Problem 2 Briefly explain the relation between the principle of no-arbitrage (PNA) and the law of one price (LOOP). What are the implications of each assumption regarding stochastic discount factors?
Problem 3 Consider a risky asset with total returns given by R. If the covariance of the asset’s returns with the stochastic discount factor is high, should the expected return of the risky asset be high or low? what about its current price?
Problem 4 Consider a risky asset with total returns given by R and two stochastic discount factors m_{1} and m_{2} that price the asset correctly.
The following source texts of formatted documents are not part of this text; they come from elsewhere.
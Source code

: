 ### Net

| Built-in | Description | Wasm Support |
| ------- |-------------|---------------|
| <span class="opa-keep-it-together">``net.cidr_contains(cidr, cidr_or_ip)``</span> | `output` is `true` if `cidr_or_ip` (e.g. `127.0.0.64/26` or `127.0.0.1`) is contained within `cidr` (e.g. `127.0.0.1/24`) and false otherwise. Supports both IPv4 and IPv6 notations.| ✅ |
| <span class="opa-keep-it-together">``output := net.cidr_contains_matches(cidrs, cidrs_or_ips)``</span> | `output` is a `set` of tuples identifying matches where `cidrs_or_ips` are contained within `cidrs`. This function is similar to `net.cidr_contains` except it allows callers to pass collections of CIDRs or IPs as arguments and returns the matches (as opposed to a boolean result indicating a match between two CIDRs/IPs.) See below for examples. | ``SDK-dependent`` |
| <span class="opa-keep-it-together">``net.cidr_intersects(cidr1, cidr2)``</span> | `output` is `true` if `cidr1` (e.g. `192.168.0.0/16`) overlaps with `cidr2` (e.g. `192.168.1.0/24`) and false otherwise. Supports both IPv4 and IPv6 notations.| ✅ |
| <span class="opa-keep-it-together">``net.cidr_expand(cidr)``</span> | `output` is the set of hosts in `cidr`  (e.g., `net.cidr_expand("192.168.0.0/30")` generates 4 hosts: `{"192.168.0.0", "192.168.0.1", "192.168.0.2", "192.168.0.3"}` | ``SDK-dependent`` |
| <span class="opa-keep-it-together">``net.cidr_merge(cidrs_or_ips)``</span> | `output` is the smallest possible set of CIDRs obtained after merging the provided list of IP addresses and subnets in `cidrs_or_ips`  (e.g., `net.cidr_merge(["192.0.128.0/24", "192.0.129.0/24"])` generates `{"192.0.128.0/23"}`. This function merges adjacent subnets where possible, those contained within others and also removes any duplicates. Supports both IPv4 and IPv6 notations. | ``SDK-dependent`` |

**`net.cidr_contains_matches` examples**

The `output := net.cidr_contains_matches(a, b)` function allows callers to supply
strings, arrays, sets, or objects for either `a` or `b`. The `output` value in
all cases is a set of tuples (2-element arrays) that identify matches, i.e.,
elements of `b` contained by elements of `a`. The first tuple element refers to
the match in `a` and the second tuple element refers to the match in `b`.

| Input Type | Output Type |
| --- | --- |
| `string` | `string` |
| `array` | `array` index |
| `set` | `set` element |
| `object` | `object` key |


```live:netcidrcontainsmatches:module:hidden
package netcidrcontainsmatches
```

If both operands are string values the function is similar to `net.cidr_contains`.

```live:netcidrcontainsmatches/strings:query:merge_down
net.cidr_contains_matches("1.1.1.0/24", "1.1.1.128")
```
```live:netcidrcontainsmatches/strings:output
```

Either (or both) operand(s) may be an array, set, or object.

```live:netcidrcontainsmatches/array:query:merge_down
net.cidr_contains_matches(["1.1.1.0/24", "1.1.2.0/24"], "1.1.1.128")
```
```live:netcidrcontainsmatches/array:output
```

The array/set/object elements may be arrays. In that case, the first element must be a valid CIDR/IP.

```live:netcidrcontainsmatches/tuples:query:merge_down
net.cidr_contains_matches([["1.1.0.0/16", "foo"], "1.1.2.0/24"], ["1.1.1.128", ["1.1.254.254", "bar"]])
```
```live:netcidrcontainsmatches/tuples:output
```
Compute \operatorname{E}((m_{1} - m_{2}) R).
Problem 5 Consider two risky assets with total returns given by R_{i} and R_{j}, respectively. If m is a stochastic discount factor that prices both assets correctly, compute \operatorname{E}((R_{i} - R_{j}) m). How do we typically call the difference between the two assets’ returns?
Problem 6 Suppose that uncertainty is modeled by a finite probability space with three possible states of nature. If there are three traded risky assets such that no combination of two of them can create the third, is it possible to find two distinct stochastic discount factors?
Practicing Projections
Problem 7 Suppose that you have the following information about a risky asset x and a stochastic discount factor m.
| Probability | x | m |
|---|---|---|
| 0.2 | 20 | 0.7 |
| 0.4 | 14 | 0.8 |
| 0.3 | 6 | 1.2 |
| 0.1 | 4 | 1.6 |
- Compute the risk-free rate implied by the SDF.
- Compute the price of x and its expected return.
- Compute the projection of the SDF onto the subspace generated by a constant and x.
- Verify that the projection computed in (c) is a valid SDF that gives the same price for x and the risk-free rate.